Duolingo is using machine learning to build a fun, personalized, and effective language learning experience.

Duolingo: Machine Learning Our Forgetfulness

Luis von Ahn and Severin Hacker launched Duolingo in 2012 with the goal of revolutionizing language learning. In a 2014 interview with The Guardian, von Ahn explained his motivation:

“What I wanted to do was create a way to learn languages for free. If you look at language learning in the world, there are 1.2 billion people learning a foreign language and two thirds of those people are learning English so they can get a better job and earn more. The problem is that they don’t have equity and most language courses cost a lot of money”[1].

While there were language learning apps on the market before Duolingo, they tended to struggle with retaining users long-term. Von Ahn estimated that Busuu, a leading online language learning service that included a free option, had only 5% of users sticking with it long-term [2]. Busuu, Babbel, and other competitors were good ways to get started, but for most users they didn’t fully replace more expensive in-person language learning classes.

Duolingo’s solution was to create a personalized, fun, and effective experience using machine learning (ML) to understand and challenge users of the product. Their aim is readily apparent in their playful and game-like app design [3], but under the hood ML may be the true innovation. For example, their “Half-life regression” (HLR) algorithm uses data from over 300 million users worldwide to construct and maintain a personalized model that predicts how likely you are to remember a word at any time [4]. Relying on theory dating back to 1885, which says that chance of remembering decays exponentially with time [5], the team came up with HLR to determine when is the best time to show a user a word again. Duolingo rolled out HLR to all users after preliminary A/B tests showed that it increased overall user activity by 12% [6].

Standard “forgetting curve”: the probability of remembering goes down as a function of “lag time” Δ (days since the last practice) and “half-life” h.

Duolingo uses a personalized forgetting curve for each user and word combination. The curves become less steep each time a user remembers a word and steeper each time a user forgets.

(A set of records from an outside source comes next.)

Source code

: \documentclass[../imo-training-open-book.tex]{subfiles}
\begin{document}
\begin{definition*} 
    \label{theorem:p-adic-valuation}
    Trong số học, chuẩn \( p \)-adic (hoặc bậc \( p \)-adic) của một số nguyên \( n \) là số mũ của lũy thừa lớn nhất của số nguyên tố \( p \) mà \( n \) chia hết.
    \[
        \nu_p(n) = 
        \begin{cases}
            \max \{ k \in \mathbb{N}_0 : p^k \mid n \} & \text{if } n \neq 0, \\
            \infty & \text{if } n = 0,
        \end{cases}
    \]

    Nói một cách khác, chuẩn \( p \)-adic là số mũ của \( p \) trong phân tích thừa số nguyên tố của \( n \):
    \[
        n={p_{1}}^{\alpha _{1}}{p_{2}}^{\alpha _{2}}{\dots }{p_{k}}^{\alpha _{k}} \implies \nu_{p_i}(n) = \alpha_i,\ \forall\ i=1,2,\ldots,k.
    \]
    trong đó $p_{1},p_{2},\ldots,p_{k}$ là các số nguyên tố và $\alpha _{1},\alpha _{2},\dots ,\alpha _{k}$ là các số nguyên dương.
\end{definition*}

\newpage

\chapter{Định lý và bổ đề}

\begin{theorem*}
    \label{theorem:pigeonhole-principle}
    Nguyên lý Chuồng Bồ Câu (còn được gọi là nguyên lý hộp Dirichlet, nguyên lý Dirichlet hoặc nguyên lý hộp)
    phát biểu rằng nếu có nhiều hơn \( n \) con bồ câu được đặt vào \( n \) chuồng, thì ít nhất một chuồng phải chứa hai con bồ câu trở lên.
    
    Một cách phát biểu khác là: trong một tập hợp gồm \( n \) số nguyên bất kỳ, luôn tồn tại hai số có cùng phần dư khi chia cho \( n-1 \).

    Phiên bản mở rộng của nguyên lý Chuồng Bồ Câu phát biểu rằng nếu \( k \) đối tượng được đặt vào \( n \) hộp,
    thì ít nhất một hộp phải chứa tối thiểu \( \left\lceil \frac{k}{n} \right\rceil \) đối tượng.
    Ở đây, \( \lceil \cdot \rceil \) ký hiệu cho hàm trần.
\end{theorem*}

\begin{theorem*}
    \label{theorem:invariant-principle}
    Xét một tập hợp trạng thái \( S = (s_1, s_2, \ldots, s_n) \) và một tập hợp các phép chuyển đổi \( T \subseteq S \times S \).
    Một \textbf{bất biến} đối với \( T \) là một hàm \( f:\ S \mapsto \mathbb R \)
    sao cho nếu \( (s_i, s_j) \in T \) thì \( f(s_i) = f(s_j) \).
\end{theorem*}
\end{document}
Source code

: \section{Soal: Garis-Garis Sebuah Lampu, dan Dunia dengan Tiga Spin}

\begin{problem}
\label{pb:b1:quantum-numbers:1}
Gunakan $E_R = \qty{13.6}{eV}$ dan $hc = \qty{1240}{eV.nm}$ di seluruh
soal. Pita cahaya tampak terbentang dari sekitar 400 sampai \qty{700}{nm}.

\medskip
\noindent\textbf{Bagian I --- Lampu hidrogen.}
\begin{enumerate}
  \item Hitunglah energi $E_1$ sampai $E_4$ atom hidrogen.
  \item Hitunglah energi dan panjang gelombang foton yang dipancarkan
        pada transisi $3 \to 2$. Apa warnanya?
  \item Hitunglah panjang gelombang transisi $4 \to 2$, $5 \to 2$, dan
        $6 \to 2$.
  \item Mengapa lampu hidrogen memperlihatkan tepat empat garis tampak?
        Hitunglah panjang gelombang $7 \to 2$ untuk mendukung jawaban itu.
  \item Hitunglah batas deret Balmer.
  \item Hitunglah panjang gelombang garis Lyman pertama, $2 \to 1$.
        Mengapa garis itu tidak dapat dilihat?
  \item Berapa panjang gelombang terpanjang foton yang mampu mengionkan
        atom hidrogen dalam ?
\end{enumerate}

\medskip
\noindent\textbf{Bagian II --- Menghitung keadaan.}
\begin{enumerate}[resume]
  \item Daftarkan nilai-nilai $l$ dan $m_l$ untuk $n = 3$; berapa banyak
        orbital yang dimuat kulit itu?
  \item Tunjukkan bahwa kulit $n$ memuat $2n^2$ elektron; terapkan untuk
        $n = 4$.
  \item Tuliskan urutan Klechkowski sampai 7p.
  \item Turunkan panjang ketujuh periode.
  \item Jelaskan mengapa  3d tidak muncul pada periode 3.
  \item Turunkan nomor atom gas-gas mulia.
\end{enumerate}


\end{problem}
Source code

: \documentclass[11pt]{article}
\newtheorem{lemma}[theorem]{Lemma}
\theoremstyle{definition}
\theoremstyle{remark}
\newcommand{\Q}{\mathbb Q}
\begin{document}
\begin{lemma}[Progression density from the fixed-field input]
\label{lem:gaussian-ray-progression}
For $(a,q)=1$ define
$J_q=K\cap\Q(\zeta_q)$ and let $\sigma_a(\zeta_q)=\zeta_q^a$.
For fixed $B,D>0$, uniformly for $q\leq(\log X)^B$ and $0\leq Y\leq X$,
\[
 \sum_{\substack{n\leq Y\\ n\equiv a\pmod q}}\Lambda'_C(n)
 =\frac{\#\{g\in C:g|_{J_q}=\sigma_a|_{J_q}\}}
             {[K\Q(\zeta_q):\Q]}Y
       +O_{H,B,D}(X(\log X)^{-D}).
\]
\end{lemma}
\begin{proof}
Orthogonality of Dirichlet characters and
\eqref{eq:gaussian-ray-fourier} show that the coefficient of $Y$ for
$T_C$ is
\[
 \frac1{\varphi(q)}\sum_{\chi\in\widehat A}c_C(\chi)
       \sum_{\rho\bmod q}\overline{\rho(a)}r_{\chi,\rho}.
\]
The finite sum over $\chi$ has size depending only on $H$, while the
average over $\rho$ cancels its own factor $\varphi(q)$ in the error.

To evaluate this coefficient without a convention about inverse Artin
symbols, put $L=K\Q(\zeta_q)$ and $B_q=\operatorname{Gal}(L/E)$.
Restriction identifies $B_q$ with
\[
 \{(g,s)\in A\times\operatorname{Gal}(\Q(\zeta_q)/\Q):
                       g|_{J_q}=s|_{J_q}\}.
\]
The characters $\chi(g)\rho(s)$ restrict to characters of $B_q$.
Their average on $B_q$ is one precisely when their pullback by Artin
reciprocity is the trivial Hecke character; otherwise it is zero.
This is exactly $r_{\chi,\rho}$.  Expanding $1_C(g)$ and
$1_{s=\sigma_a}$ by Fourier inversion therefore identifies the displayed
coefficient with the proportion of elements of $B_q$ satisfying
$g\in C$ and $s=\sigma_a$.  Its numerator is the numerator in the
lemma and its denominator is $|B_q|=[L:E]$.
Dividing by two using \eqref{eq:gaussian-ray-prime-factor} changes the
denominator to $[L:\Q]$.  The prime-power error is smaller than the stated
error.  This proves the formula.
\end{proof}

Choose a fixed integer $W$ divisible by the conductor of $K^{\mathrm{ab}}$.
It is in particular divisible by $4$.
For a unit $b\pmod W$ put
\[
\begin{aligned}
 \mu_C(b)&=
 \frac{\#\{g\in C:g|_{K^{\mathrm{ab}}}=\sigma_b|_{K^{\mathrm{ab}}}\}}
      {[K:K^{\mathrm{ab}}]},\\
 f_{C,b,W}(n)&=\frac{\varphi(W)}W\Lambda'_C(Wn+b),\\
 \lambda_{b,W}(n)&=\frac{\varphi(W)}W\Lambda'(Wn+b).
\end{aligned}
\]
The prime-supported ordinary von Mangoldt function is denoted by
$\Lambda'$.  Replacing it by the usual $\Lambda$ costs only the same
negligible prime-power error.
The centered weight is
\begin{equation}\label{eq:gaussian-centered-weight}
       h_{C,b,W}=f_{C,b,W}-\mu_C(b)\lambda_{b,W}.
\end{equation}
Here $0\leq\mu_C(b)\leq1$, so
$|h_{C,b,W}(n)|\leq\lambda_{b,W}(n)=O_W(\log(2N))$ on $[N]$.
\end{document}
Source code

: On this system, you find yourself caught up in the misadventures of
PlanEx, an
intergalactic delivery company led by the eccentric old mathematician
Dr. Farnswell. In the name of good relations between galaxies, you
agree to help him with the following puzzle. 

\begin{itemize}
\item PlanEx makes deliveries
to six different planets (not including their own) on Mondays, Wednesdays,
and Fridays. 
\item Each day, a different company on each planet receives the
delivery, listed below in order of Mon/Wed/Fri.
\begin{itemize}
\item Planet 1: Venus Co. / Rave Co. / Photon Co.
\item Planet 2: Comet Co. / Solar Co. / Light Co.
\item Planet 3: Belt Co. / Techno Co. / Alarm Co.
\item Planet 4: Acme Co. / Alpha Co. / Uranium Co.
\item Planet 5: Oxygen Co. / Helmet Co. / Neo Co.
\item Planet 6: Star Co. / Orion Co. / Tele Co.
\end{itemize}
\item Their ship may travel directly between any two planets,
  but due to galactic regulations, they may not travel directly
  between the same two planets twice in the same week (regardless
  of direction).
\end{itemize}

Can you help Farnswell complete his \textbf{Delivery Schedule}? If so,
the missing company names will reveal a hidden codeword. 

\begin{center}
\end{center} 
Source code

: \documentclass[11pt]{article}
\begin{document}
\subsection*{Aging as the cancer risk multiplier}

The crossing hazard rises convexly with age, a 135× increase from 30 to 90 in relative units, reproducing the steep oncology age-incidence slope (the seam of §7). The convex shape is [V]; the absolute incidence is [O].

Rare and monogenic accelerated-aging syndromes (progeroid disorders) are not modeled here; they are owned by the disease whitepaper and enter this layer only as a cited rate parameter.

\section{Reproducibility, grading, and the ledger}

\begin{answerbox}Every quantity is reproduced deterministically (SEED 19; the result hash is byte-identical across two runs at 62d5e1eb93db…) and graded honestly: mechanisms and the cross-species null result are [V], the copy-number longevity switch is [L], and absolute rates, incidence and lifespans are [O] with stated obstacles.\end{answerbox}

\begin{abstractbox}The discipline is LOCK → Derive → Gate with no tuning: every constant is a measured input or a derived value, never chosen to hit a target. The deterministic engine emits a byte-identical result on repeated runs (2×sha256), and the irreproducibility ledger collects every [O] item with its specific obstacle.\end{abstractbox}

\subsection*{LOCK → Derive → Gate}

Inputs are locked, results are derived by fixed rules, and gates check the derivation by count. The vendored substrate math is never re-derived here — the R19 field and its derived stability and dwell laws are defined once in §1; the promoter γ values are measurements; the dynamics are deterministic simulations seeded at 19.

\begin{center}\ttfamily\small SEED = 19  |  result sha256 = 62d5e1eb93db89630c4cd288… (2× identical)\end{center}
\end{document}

Von Ahn had experience leveraging large populations to teach digital systems new information, having previously invented reCAPTCHA, which cleverly allows people on the web to verify they are not robots while helping digitize books at scale. reCAPTCHA was acquired by Google in 2009 and now includes image recognition and other uses beyond text [7].


reCAPTCHA example: the user teaches the computer that the left image is “specific” while verifying another image the computer already knows, “Donanne” [8].


While ML is a near-term differentiator for Duolingo, it also underpins longer-term strategy for the seven year old firm now valued at over $700M [9]. More than any direct competitor, it’s possible Duolingo’s primary adversary will always be attrition [10]. Beyond in-game tactics like HLR, Duolingo has also begun administering a placement test dependent on ML in order to better challenge and retain more advanced learners [11]. This competency could also enable them to compete in standardized testing and language certification markets.

Machine learning allows Duolingo’s to clearly quantify and steadily improve retention on its platform, but it remains unclear whether their effort is best spent further optimizing these quantifiable metrics. Perhaps the journey of learning a language cannot be simplified into perfectly personalized exercises such as multiple choice questions and drag-and-drop games. These may be the best way of getting people in the door and keeping them on the platform for some time, but unless they can recreate the experience of living with native speakers and having dozens of casual conversations each day, can they really revolutionize language learning? For Duolingo to meaningfully help as many people learn new languages as possible, they may need to consider branching out into video coaching, immersion trip planning, and other supporting efforts to the overarching mission—similar to how Airbnb now organizes “Experiences” as part of its mission to “create a world where people can belong through healthy travel that is local, authentic, diverse, inclusive, and sustainable” [12].

Finally, Duolingo must consider the business opportunity from ML along with the user opportunity. In addition to aiding in HLR and other algorithms, Duolingo is amassing a considerable trove of personalized language learning data. How should they use it beyond algorithms such as HLR and placement tests? Should they branch out into other areas of education beyond language? Should they recommend other experiences within and outside of the product based on personal data? More controversially, should they consider selling aggregated or individualized data for potentially lucrative opportunities advertising or recruiting?

(778 words)


Works Cited

[1] O’Conor, L. (2018). Duolingo creator: ‘I wanted to create a way to learn languages for free’. The Guardian. https://www.theguardian.com/education/2014/aug/27/luis-von-ahn-ceo-duolingo-interview.

[2] Ibid.

[3] Konrad, A. (2018). Language App Duolingo Raises $20M In Race To Teach English. Forbes. https://www.forbes.com/sites/alexkonrad/2014/02/18/language-learning-app-duolingo-raises-20m-in-race-to-teach-english/.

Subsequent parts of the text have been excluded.